In Pizza We Crust! The New Michelin Recommended Dublin Pizzeria – Little Pyg Review
At the Enzo Coccia Pizza Consulting school, small groups of amateur or professional trainees are taught skills including the art of dough making, topping management and controlling a pizza in and out of an oven that is blazing to temperatures up to 900F. Enzo 67, has the claim to fame of having the first ever Pizzeria recommended by the Michelin guide and chefs travel from around the world searching for an insight into true Neapolitan pizza from what some claim is the world’s number one pizzaiolo. La Notizia, situated on via Caravaggio a small street in the western part of the city of Naples opened over 20 years ago with Enzo carrying on the family tradition of pizza making and in using only the best Campanian ingredients, the restaurant went from strength to strength with customers flocking for something truly authentic.
Chefs with the ambition of becoming master pizzaiolos can take a 4 week course costing upwards of €3000 with Enzo’s Pizza Consulting. Pygmalion, Dublin’s bar/restaurant/club/busiest terrace recently sent 3 chefs to Italy for months of training with Enzo & Co and Little Pyg was born.

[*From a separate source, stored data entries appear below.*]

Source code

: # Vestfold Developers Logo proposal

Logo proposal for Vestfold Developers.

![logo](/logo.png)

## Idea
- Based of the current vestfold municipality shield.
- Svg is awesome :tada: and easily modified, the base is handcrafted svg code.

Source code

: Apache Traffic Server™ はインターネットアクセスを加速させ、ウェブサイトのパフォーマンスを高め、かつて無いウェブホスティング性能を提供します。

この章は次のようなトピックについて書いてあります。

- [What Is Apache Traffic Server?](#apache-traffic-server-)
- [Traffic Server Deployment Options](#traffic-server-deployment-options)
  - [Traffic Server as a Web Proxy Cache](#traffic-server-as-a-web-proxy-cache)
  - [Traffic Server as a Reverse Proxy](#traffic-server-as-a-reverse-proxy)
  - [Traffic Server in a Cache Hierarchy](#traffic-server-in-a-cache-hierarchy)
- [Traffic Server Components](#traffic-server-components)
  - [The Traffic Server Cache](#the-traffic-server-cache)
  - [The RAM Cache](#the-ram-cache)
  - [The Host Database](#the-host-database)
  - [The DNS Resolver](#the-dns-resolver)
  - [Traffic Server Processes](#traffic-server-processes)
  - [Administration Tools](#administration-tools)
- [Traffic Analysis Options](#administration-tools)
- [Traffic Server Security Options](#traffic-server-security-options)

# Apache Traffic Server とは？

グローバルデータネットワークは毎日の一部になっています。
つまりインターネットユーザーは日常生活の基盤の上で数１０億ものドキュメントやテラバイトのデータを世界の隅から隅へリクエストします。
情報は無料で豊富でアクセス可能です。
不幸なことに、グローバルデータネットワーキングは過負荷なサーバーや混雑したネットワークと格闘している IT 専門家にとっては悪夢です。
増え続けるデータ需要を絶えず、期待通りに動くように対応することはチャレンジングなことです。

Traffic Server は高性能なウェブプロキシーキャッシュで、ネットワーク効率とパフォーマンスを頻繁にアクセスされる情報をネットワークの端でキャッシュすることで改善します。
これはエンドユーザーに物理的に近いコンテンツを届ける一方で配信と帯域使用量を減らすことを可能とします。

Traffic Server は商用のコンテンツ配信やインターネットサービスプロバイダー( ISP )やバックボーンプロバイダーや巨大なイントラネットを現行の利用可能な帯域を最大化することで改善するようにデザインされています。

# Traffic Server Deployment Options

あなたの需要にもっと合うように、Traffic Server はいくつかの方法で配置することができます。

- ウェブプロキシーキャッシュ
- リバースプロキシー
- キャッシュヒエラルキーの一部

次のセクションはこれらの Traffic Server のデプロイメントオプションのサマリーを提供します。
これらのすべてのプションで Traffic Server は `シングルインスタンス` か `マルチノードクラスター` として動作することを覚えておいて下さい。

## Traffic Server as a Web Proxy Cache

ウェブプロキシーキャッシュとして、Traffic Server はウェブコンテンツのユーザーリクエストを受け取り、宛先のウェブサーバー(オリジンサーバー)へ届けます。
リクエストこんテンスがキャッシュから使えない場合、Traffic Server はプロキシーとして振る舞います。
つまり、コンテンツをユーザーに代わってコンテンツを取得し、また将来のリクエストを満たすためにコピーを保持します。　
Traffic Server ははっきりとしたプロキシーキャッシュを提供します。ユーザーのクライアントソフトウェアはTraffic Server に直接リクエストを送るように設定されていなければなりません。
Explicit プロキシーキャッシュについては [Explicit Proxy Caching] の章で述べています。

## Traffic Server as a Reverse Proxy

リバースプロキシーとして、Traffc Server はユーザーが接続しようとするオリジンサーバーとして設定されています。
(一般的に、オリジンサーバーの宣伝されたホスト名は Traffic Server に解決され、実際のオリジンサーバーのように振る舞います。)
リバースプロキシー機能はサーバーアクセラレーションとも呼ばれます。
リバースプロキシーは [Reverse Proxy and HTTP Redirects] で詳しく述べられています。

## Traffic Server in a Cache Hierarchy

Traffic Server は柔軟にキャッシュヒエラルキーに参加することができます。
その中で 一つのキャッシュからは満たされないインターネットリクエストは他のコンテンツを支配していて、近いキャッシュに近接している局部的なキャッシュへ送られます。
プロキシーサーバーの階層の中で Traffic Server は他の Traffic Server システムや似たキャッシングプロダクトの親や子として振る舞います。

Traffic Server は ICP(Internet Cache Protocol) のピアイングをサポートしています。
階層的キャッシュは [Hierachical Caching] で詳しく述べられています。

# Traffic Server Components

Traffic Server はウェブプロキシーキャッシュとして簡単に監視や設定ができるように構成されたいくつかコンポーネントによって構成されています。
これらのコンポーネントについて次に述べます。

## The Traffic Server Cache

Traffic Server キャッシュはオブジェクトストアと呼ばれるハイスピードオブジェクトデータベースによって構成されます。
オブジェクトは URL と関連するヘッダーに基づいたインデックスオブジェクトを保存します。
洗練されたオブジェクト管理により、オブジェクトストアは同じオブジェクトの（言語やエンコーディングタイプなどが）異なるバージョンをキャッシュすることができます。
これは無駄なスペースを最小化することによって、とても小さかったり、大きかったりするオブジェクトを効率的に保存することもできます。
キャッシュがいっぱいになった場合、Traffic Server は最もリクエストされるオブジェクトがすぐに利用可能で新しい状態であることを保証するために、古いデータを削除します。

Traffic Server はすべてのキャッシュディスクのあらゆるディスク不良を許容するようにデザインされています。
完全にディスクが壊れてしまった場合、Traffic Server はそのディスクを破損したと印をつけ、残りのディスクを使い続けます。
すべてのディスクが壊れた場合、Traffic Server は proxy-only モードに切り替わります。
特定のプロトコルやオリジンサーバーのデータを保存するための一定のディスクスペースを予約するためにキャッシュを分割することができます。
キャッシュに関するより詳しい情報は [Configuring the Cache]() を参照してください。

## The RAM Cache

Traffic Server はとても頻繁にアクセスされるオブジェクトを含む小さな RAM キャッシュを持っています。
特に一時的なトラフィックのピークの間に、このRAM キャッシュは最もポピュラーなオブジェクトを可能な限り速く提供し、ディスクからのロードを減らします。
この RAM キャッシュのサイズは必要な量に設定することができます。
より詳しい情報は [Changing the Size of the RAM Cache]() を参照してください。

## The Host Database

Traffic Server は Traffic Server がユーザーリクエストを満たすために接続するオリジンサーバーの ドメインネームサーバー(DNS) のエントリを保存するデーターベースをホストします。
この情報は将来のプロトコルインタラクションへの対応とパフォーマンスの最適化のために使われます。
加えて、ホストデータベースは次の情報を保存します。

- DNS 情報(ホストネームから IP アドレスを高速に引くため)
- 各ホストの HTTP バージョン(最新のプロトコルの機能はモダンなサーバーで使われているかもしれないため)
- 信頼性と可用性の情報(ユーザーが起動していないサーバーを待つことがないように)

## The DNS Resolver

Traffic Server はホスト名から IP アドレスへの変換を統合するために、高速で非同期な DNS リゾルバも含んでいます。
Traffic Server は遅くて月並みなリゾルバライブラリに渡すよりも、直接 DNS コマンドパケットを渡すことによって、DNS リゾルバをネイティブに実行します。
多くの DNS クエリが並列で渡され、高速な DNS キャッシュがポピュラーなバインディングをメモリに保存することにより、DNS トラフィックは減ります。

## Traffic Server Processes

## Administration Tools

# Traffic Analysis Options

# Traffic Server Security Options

The space at the centre of the Powerscourt centre has always been a mystery for its underuse and its massive potential. Day time housed The Townhouse Cafe and at night silenced swept the air bar the odd bank holiday party from Pygmalion.
The walled courtyard has received some added greenery around the perimeter and by way of some wonderful three-tiered lighting fixtures hanging above. I enter through an arch of foliage and are immediately greeted by the friendly staff who sits me down and start inquiring of my cocktail preferences while informing me it is two for one on ‘Pygtails’ that usually adorn the menu at €13.90. I order a Flat White Martini consisting of Vodka, Baileys, Kahlua, Sugar and Espresso which arrives a much paler brown than your traditional Espresso Martini but still holding a delicious coffee flavour.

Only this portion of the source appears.